Vale notar que esse tipo de dívida segue mais acessível às classes mais altas:
O endividamento por si só tem vários aspectos positivos, reforça Carvalho, da FecomercioSP. É mostra de que o país tem conseguido oferecer crédito, ferramenta crucial ao crescimento, tanto na abertura de negócios quanto na possibilidade de aquisição de bens por parte das famílias. Poucos conseguiriam, à vista, comprar bens mais caros, como alguns eletrodomésticos ou até mesmo uma casa.
"Nunca chegamos a um nível de endividamento nesse patamar, o que tem lados bons e ruins. Crédito é a alavanca da economia. Nos EUA, é acima de 90%. Nenhum país cresce sem crédito", diz, complementando que, no início dos anos 2010, um endividamento na casa dos 40% "também era alvo de críticas" pela baixa oferta de crédito dos bancos no mercado.
O desafio está em quando essa dívida, somada a um cenário macroeconômico desafiador, passa a afetar sobremaneira a situação financeira das famílias.
Somada à inflação, a alta brusca de juros que vive o Brasil entre 2021 e 2022 também influencia no descontrole. A taxa Selic passou de 2% em março de 2021 (sua mínima histórica) para 13,75% atualmente.
Como a Selic impacta todos os demais tipos de financiamentos, famílias que contraíram dívidas com a Selic em baixa podem, no momento, ter dificuldade em honrar os compromissos caso os salários não tenham subido na mesma proporção.
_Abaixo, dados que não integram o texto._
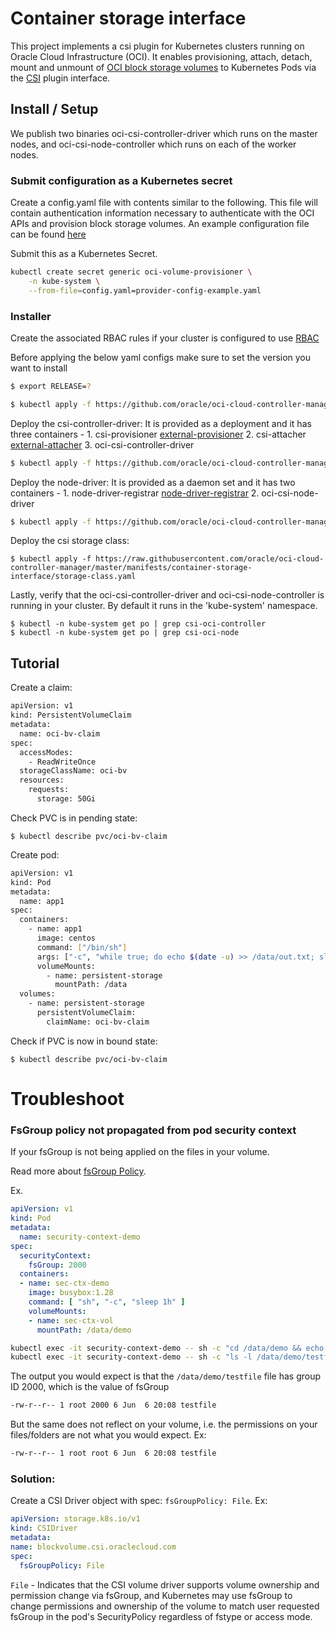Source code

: # Container storage interface

This project implements a csi plugin for Kubernetes clusters
running on Oracle Cloud Infrastructure (OCI). It enables provisioning, attach, detach, mount and unmount of [OCI block
storage volumes][1] to Kubernetes Pods via the [CSI][2] plugin interface.

## Install / Setup

We publish two binaries oci-csi-controller-driver which runs on the master nodes, and oci-csi-node-controller which runs on each of the worker nodes.

### Submit configuration as a Kubernetes secret

Create a config.yaml file with contents similar to the following. This file will contain authentication
information necessary to authenticate with the OCI APIs and provision block storage volumes.
An example configuration file can be found [here](manifests/provider-config-example.yaml)

Submit this as a Kubernetes Secret.

```bash
kubectl create secret generic oci-volume-provisioner \
    -n kube-system \
    --from-file=config.yaml=provider-config-example.yaml
```
### Installer

Create the associated RBAC rules if your cluster is configured to use [RBAC][3]

Before applying the below yaml configs make sure to set the version you want to install
```bash
$ export RELEASE=?
```

```bash
$ kubectl apply -f https://github.com/oracle/oci-cloud-controller-manager/releases/download/${RELEASE}/oci-csi-node-rbac.yaml
```
Deploy the csi-controller-driver:
It is provided as a deployment and it has three containers - 
    1. csi-provisioner [external-provisioner][4]
    2. csi-attacher [external-attacher][5]
    3. oci-csi-controller-driver

```bash
$ kubectl apply -f https://github.com/oracle/oci-cloud-controller-manager/releases/download/${RELEASE}/oci-csi-controller-driver.yaml
```

Deploy the node-driver:
It is provided as a daemon set and it has two containers - 
    1. node-driver-registrar [node-driver-registrar][6]
    2. oci-csi-node-driver

```bash
$ kubectl apply -f https://github.com/oracle/oci-cloud-controller-manager/releases/download/${RELEASE}/oci-csi-node-driver.yaml
```

Deploy the csi storage class:

```
$ kubectl apply -f https://raw.githubusercontent.com/oracle/oci-cloud-controller-manager/master/manifests/container-storage-interface/storage-class.yaml
```

Lastly, verify that the oci-csi-controller-driver and oci-csi-node-controller is running in your cluster. By default it runs in the 'kube-system' namespace.

```
$ kubectl -n kube-system get po | grep csi-oci-controller
$ kubectl -n kube-system get po | grep csi-oci-node
```

## Tutorial

Create a claim:

```bash
apiVersion: v1
kind: PersistentVolumeClaim
metadata:
  name: oci-bv-claim
spec:
  accessModes:
    - ReadWriteOnce
  storageClassName: oci-bv
  resources:
    requests:
      storage: 50Gi
```

Check PVC is in pending state:

```
$ kubectl describe pvc/oci-bv-claim
```

Create pod:

```bash
apiVersion: v1
kind: Pod
metadata:
  name: app1
spec:
  containers:
    - name: app1
      image: centos
      command: ["/bin/sh"]
      args: ["-c", "while true; do echo $(date -u) >> /data/out.txt; sleep 5; done"]
      volumeMounts:
        - name: persistent-storage
          mountPath: /data
  volumes:
    - name: persistent-storage
      persistentVolumeClaim:
        claimName: oci-bv-claim
``` 

Check if PVC is now in bound state:

```
$ kubectl describe pvc/oci-bv-claim
```

# Troubleshoot

### FsGroup policy not propagated from pod security context

If your fsGroup is not being applied on the files in your volume.

Read more about [fsGroup Policy][7].

Ex. 
```yaml
apiVersion: v1
kind: Pod
metadata:
  name: security-context-demo
spec:
  securityContext:
    fsGroup: 2000
  containers:
  - name: sec-ctx-demo
    image: busybox:1.28
    command: [ "sh", "-c", "sleep 1h" ]
    volumeMounts:
    - name: sec-ctx-vol
      mountPath: /data/demo
```

```bash
kubectl exec -it security-context-demo -- sh -c "cd /data/demo && echo hello > testfile"
kubectl exec -it security-context-demo -- sh -c "ls -l /data/demo/testfile"
```

The output you would expect is that the `/data/demo/testfile` file has group ID 2000, which is the value of fsGroup
```bash
-rw-r--r-- 1 root 2000 6 Jun  6 20:08 testfile
```

But the same does not reflect on your volume, i.e. the permissions on your files/folders are not what you would expect.
Ex:
```bash
-rw-r--r-- 1 root root 6 Jun  6 20:08 testfile
```

### Solution:
Create a CSI Driver object with spec: `fsGroupPolicy: File`.
Ex:
```yaml
apiVersion: storage.k8s.io/v1
kind: CSIDriver
metadata:
name: blockvolume.csi.oraclecloud.com
spec:
  fsGroupPolicy: File
```
`File` - Indicates that the CSI volume driver supports volume ownership and permission change via fsGroup, and Kubernetes may use fsGroup to change permissions and ownership of the volume to match user requested fsGroup in the pod's SecurityPolicy regardless of fstype or access mode.

[1]: https://docs.us-phoenix-1.oraclecloud.com/Content/Block/Concepts/overview.htm
[2]: https://kubernetes.io/blog/2019/01/15/container-storage-interface-ga/
[3]: https://kubernetes.io/docs/admin/authorization/rbac/
[4]: https://kubernetes-csi.github.io/docs/external-provisioner.html
[5]: https://kubernetes-csi.github.io/docs/external-attacher.html
[6]: https://kubernetes-csi.github.io/docs/node-driver-registrar.html
[7]: https://kubernetes-csi.github.io/docs/support-fsgroup.html#csi-volume-fsgroup-policy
Por outro lado, com a inflação fechando 2022 em 5,8% (abaixo dos mais de 10% vistos em 2021), famílias que receberam reposição inflacionária no ano anterior podem ter visto alguma melhora em seu poder de compra, diz o economista.
Para além de São Paulo, situação parecida com a inadimplência afeta todas as capitais, segundo um outro levantamento da Fecomercio sobre a situação até o fim do primeiro semestre do ano passado. O percentual de famílias com alguma dívida nas capitais brasileiras passou de 67% em junho de 2020 para 78% no primeiro semestre de 2022, o maior patamar da série histórica iniciada em 2010.
A inadimplência nas capitais chegou a 29%, também o maior da série histórica. "É uma variável que merece atenção quanto a sua evolução futura", diz o estudo.
Paralelamente, a renda média registrou queda em 15 das 27 capitais. "Vale ressaltar, porém, que a parcela da renda comprometida com dívidas se manteve estável em 30%, patamar considerável saudável, confirmando a seletividade do sistema financeiro na concessão de crédito", diz a Fecomercio.
O novo governo do presidente Lula (PT) falou sobre o tema durante a campanha, e o Ministério da Fazenda promete um programa a ser batizado de "Desenrola Brasil", para ajudar famílias a negociarem dívidas. Um dos grupos prioritários devem ser as famílias que pegaram crédito consignado via Auxílio Brasil no ano passado. Os detalhes ainda não foram divulgados.
Carvalho, da FecomercioSP, avalia que, no Brasil, o próprio custo dos empréstimos é um fator que faz a inadimplência aumentar, mas que os números de contas em atraso ainda não estão fora do controle, em sua opinião, uma vez que o crédito foi ampliado.
"Com juros de 40% ao ano, leva-se a um ciclo vicioso: cobra-se muito, os bancos aumentam taxa de risco, e aí você tem aumento da inadimplência e aumento dos juros que precisam ser cobrados. O custo do nosso dinheiro é muito elevado, é um ciclo que temos notado há décadas", diz. "Mas, eu diria que ainda é uma inadimplência pequena face a esse custo que se cobra no mercado e ao aumento que se viu na oferta de crédito."